> _Task item_:
The answer should consist of each line below that contains the word "project".

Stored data
_ _ _

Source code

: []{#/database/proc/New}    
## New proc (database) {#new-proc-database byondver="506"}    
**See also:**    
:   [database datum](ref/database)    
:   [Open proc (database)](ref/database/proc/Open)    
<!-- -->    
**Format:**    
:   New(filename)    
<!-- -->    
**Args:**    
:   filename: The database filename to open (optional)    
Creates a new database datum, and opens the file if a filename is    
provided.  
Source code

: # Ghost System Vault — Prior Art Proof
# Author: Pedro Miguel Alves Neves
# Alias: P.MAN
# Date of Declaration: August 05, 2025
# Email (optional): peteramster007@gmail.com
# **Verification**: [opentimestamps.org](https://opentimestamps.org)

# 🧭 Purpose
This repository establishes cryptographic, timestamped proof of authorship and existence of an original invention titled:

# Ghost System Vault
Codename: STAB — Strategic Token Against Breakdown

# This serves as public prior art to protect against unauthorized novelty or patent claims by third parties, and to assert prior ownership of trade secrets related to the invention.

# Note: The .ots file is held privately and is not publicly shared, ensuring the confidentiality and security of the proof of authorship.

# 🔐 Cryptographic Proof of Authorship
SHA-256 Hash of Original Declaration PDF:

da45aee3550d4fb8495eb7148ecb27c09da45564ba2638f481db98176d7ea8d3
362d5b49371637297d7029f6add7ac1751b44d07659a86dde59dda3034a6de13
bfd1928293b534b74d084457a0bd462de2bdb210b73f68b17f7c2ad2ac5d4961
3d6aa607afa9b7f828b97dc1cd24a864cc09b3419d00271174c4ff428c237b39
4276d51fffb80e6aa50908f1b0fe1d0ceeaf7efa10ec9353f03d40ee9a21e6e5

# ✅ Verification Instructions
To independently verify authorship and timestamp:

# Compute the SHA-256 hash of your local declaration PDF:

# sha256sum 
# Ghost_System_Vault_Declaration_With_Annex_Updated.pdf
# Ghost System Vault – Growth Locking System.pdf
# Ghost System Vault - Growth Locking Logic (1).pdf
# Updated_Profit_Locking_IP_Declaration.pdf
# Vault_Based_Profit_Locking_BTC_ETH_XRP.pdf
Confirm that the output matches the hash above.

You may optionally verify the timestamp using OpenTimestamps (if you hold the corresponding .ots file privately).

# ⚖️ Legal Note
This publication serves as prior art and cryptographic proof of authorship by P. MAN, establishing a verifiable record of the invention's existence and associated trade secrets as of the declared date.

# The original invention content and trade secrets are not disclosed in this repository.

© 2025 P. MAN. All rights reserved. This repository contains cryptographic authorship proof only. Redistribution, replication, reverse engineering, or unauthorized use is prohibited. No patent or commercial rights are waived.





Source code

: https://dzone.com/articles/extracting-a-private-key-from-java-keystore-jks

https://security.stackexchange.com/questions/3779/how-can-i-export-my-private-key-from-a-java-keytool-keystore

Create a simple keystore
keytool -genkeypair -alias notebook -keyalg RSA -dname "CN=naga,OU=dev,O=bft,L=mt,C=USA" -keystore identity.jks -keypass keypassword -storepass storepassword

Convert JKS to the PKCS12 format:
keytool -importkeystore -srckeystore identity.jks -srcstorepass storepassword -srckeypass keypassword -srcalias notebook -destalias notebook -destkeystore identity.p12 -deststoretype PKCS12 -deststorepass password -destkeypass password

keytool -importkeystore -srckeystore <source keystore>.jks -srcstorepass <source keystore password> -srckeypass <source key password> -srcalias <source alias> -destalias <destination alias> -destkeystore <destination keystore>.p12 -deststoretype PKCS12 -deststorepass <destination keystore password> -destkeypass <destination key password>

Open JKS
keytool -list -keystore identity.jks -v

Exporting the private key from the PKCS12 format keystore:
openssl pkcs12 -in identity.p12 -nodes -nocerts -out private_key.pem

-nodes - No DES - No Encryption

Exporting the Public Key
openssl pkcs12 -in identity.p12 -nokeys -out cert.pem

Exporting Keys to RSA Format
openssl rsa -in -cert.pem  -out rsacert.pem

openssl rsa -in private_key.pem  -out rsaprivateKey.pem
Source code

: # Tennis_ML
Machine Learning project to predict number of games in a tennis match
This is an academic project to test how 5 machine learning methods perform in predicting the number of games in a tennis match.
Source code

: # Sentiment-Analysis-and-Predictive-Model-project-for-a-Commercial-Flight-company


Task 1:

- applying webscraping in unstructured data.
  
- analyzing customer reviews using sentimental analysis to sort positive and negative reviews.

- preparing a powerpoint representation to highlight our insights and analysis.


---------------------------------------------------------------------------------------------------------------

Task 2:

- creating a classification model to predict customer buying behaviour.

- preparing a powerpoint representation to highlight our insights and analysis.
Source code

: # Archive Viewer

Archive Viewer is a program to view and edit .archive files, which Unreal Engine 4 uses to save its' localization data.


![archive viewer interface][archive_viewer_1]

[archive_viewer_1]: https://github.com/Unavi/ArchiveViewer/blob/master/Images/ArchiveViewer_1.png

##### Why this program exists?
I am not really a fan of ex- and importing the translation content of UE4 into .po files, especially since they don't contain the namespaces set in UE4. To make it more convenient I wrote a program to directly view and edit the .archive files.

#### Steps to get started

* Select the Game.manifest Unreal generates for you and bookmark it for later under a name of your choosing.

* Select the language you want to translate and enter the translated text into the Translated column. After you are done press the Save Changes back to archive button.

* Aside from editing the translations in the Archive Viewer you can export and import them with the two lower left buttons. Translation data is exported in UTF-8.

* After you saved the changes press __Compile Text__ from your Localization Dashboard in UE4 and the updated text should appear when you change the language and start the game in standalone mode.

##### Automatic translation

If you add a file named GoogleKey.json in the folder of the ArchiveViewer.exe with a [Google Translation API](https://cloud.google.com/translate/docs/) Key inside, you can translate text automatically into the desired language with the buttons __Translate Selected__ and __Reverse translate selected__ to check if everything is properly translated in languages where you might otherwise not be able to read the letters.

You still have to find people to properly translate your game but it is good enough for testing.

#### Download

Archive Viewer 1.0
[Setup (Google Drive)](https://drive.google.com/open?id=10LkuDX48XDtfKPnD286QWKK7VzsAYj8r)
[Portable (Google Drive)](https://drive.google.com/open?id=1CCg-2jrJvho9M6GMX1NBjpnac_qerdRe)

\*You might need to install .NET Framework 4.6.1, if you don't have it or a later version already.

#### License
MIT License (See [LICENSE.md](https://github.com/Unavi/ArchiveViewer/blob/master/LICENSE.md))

_ _ _

> _Response to this exercise_:
Machine Learning project to predict number of games in a tennis match
This is an academic project to test how 5 machine learning methods perform in predicting the number of games in a tennis match.
: # Sentiment-Analysis-and-Predictive-Model-project-for-a-Commercial-Flight-company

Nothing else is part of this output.